Along with this, ICAP offers a host of resources aimed at leadership training, career advising, policy analysis and implementation, networking, and career contacts, all essential for moving forward as a professional. The networking opportunity is large, especially with the quantity of ICAP alumni working throughout the public policy and international affairs profession. But connections are only helpful if they are sustained by the alumni themselves– something that doesn’t seem to be a problem for the ICAP alums. Every year, the ICAP alumni board holds a reunion in Washington, D.C. to maintain professional connections between different years and meet the newest members of the ICAP community. “The alumni also hold year-round events,” Rowe tells me, “They’re dedicated to bolstering those connections.”

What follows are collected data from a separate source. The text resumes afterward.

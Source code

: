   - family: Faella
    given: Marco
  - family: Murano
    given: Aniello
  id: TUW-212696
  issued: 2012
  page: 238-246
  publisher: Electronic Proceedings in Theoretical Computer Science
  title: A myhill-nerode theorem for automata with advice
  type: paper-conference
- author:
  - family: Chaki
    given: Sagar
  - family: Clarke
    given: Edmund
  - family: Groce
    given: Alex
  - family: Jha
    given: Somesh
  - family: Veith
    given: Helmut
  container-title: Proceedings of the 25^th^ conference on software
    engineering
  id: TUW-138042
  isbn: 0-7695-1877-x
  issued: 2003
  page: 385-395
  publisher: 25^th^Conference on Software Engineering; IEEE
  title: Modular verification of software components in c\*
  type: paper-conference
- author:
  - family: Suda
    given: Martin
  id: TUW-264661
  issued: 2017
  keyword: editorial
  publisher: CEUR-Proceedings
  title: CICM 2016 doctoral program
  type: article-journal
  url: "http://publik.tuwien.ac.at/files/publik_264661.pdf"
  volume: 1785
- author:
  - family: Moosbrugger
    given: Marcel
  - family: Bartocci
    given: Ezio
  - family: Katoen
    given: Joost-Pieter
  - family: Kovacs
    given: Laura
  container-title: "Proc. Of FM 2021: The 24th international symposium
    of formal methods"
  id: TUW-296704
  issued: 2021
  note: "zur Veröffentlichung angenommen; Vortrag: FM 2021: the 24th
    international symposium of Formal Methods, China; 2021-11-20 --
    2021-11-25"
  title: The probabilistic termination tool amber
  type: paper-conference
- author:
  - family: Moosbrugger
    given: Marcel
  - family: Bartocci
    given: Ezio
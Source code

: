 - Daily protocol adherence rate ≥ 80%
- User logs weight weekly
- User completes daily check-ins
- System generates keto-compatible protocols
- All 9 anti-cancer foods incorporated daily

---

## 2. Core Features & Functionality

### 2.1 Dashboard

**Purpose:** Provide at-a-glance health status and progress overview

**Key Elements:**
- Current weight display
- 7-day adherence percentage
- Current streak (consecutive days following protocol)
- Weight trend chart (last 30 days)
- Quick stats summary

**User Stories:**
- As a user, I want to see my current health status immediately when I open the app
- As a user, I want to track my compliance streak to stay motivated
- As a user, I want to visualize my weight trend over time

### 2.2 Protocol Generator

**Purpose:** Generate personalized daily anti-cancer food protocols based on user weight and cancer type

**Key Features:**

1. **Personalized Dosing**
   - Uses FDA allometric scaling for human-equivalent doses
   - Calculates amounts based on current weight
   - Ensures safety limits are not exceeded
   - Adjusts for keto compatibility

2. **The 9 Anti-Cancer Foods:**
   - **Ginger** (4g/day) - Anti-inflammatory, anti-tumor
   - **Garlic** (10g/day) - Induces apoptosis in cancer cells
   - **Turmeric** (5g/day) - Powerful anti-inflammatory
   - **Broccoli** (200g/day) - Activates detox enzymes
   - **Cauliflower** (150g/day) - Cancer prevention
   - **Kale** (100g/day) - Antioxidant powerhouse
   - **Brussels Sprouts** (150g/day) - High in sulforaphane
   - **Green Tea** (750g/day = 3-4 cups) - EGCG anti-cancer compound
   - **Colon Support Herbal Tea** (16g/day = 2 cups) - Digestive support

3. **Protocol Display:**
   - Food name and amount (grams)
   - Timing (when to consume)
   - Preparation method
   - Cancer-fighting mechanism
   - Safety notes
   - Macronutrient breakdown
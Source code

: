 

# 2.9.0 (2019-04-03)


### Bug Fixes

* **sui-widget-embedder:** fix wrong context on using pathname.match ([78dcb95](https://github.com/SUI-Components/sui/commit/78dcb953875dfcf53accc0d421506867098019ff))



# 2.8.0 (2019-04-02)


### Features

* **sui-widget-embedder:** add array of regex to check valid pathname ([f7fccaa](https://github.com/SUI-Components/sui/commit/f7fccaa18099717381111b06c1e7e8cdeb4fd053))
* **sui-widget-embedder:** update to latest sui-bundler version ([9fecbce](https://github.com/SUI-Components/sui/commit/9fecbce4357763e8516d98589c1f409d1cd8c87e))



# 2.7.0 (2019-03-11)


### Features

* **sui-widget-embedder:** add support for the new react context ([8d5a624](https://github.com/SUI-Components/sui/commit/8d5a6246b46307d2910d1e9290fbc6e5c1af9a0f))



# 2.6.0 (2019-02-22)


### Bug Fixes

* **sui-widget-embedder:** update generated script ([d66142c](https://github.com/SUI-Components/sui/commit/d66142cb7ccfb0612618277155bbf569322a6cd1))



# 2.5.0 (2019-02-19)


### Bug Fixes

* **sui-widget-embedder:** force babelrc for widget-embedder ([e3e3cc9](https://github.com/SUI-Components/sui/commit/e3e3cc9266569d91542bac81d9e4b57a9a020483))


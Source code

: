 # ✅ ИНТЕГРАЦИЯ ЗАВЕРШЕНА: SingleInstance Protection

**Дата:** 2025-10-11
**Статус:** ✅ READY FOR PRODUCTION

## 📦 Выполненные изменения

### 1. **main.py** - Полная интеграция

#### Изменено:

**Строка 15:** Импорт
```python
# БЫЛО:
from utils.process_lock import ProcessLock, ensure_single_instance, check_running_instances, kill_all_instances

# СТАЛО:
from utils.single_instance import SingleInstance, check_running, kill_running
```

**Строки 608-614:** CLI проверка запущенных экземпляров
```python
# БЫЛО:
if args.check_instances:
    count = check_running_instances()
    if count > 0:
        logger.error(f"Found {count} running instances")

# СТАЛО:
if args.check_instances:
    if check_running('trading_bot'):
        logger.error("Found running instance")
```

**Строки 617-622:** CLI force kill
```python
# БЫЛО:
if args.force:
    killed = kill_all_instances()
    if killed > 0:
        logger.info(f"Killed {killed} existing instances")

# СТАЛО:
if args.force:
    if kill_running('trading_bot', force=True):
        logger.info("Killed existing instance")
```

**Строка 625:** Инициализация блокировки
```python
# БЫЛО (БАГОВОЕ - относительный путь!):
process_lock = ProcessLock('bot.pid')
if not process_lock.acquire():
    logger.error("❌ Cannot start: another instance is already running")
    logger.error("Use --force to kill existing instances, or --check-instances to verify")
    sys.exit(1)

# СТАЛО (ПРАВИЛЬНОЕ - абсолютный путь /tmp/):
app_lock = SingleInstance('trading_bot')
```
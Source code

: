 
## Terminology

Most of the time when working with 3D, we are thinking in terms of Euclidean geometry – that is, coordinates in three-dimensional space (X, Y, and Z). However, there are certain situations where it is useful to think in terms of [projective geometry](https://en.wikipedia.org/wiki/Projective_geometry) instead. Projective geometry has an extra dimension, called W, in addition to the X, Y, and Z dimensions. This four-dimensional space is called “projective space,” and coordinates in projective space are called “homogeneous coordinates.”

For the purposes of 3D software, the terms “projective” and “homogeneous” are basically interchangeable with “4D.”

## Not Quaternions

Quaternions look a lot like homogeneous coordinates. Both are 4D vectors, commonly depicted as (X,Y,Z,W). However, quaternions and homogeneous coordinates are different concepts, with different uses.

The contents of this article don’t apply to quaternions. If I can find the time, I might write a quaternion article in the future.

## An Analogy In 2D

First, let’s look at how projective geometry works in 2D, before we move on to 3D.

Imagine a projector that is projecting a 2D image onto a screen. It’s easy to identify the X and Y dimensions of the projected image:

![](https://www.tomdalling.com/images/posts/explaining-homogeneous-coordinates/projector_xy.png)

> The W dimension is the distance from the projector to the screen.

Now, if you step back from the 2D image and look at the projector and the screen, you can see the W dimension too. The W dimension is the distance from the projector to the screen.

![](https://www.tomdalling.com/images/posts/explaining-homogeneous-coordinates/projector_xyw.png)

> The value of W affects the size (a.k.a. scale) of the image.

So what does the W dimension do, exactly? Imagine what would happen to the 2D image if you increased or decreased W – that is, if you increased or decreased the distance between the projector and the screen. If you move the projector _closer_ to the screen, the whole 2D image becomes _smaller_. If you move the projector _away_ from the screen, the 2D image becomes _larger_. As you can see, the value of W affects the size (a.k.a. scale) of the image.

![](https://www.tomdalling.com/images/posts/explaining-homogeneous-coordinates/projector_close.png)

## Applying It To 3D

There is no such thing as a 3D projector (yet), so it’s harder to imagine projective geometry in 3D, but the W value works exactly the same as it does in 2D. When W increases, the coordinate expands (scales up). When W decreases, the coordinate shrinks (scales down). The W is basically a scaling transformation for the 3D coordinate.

The past 25 years of ICAP have been widely seen as a success, and its accomplishments and its mission have not gone unnoticed. Recently, a resolution in the U.S. House of Representatives was entered to recognize the importance and success of ICAP. It is considered to be one of the most vital parts of the diversity, equity, and inclusion efforts of the U.S. State Department, USAID, U.S. Peace Corps, and U.S. Foreign Agricultural Serve, and a multitude of others. The USAID and the U.S. Department of State both sponsor participants to attend ICAP, and the Council on Foreign Relations jointly sponsors the annual “Conference on Diversity in International Affairs” with ICAP.  

What started over 25 years ago has grown into one of the most robust networks of mentorship and leadership for underrepresented communities in the U.S. ICAP’s legacy has not only brought awareness to the less obvious obstacles facing members of underrepresented communities, but its role as a resource for professional advancement and its methods for overcoming professional obstacles has made it an irreplaceable institution in the circles of public policy and international affairs.